Task objective -
Print exactly the lines from the one containing "## Integrantes" through the last line of the listing, both included.
-.-.-
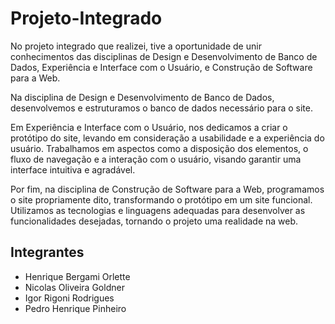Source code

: # Projeto-Integrado
No projeto integrado que realizei, tive a oportunidade de unir conhecimentos das disciplinas de Design e Desenvolvimento de Banco de Dados, Experiência e Interface com o Usuário, e Construção de Software para a Web.

Na disciplina de Design e Desenvolvimento de Banco de Dados, desenvolvemos e estruturamos o banco de dados necessário para o site.

Em Experiência e Interface com o Usuário, nos dedicamos a criar o protótipo do site, levando em consideração a usabilidade e a experiência do usuário. Trabalhamos em aspectos como a disposição dos elementos, o fluxo de navegação e a interação com o usuário, visando garantir uma interface intuitiva e agradável.

Por fim, na disciplina de Construção de Software para a Web, programamos o site propriamente dito, transformando o protótipo em um site funcional. Utilizamos as tecnologias e linguagens adequadas para desenvolver as funcionalidades desejadas, tornando o projeto uma realidade na web.

## Integrantes
* Henrique Bergami Orlette
* Nicolas Oliveira Goldner
* Igor Rigoni Rodrigues
* Pedro Henrique Pinheiro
-.-.-
Result of this task -
## Integrantes
* Henrique Bergami Orlette
* Nicolas Oliveira Goldner
* Igor Rigoni Rodrigues
* Pedro Henrique Pinheiro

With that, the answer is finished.